### Action item
Below is a listing. Set down exactly the lines from the one containing "converse doesn’t hold, the" through the one containing "problems, the solutions", both ends included, and leave out the rest.

### Material supplied

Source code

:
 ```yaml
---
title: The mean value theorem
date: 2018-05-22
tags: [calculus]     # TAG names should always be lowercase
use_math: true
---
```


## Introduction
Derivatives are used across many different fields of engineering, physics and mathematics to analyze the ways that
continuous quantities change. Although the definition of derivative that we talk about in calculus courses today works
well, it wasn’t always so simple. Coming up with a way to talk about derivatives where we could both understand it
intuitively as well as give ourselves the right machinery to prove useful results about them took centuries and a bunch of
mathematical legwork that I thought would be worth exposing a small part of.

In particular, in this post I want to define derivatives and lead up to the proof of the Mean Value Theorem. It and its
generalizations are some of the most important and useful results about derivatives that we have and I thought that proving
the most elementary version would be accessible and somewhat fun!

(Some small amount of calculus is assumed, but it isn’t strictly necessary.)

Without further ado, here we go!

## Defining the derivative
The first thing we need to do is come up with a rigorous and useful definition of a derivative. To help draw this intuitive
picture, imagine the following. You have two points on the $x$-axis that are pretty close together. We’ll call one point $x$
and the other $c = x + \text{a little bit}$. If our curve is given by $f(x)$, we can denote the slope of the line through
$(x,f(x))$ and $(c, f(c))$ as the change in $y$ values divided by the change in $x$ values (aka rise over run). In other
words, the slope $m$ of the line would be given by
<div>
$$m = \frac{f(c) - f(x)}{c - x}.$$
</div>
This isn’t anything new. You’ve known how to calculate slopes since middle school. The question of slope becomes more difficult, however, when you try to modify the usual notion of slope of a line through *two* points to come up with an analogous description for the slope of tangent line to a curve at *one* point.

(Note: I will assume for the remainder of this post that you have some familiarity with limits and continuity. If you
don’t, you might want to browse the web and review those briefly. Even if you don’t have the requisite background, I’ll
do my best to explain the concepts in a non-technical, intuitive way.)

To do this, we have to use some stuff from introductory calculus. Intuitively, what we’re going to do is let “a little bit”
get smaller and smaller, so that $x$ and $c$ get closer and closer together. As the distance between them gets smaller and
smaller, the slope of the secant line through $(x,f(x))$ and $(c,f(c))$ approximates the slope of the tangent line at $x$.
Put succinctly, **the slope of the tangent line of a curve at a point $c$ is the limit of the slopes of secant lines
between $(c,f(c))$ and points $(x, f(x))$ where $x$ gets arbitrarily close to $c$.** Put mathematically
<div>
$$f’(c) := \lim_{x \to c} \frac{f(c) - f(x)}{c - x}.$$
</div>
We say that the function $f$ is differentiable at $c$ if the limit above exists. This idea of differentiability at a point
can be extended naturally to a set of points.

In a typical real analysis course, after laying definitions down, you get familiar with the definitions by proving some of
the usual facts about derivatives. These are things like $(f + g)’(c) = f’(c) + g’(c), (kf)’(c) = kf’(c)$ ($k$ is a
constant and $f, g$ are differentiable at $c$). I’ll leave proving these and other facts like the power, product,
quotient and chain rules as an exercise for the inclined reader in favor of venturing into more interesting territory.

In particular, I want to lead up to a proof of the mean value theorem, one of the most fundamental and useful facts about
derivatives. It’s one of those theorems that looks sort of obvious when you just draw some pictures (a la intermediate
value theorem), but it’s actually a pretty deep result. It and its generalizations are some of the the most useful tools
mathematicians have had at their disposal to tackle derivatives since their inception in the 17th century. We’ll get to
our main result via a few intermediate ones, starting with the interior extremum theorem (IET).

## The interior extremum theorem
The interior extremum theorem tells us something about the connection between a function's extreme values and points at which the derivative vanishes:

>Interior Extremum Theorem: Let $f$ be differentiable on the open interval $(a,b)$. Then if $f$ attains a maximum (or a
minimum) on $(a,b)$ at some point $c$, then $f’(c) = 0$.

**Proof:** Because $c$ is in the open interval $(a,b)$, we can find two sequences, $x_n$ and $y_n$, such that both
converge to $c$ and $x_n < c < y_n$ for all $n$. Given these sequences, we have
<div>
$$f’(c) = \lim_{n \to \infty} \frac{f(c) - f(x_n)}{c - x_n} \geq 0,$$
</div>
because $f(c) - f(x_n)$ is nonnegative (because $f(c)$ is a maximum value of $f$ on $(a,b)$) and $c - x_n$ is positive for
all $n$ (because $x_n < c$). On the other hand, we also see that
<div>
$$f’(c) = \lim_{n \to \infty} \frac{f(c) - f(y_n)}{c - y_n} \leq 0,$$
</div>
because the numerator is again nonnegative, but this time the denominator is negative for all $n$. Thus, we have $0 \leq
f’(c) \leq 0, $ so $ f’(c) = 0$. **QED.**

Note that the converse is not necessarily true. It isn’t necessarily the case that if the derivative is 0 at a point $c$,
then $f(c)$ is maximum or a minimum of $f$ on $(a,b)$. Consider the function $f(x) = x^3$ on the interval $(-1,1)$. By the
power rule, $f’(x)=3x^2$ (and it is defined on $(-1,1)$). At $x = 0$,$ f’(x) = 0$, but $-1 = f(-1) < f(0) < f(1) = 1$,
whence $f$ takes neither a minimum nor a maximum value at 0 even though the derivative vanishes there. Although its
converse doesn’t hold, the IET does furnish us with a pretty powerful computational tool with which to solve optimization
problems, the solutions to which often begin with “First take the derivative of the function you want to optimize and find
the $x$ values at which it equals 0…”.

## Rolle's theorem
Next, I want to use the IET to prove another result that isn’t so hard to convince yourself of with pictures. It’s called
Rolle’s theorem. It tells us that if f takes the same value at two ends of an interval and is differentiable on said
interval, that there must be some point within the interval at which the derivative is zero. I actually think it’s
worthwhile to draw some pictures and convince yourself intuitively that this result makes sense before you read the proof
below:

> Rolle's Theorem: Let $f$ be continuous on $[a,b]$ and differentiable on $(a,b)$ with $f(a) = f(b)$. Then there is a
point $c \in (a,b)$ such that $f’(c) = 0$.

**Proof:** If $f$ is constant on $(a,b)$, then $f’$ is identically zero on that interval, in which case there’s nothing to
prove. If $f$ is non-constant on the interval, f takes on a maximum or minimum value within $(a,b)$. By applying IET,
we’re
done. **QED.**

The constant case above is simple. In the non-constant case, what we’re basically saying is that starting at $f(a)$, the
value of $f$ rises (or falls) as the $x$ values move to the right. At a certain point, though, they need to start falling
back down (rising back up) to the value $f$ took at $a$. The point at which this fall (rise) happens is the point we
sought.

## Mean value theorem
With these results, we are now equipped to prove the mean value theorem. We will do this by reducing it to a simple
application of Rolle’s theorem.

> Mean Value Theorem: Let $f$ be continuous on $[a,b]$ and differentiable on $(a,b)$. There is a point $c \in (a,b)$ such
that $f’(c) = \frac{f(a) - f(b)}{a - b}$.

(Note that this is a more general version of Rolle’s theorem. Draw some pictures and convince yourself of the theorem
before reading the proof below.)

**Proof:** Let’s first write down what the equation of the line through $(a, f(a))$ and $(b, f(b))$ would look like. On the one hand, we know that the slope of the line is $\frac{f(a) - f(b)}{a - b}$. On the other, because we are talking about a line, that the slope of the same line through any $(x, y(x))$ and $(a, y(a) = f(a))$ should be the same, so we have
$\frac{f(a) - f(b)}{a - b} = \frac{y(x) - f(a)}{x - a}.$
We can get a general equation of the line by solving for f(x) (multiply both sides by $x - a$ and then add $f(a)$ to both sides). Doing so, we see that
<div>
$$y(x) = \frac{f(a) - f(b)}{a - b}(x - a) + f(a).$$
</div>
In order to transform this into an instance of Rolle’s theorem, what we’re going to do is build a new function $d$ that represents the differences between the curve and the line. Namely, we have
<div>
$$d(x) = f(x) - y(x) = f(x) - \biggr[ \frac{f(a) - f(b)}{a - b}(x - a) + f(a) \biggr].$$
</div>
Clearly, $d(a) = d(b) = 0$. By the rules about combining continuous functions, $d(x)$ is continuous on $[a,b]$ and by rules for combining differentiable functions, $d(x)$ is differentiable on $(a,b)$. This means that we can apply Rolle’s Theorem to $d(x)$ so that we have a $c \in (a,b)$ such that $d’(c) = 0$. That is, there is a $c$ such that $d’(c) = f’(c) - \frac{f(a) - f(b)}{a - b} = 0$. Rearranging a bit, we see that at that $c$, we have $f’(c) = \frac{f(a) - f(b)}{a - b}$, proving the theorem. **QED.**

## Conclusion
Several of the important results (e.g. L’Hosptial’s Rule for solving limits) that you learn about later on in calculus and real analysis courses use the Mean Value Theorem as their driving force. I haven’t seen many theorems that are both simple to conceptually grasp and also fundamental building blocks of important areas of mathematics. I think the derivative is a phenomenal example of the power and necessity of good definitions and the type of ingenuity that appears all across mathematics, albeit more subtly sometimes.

### Result below
converse doesn’t hold, the IET does furnish us with a pretty powerful computational tool with which to solve optimization
problems, the solutions to which often begin with “First take the derivative of the function you want to optimize and find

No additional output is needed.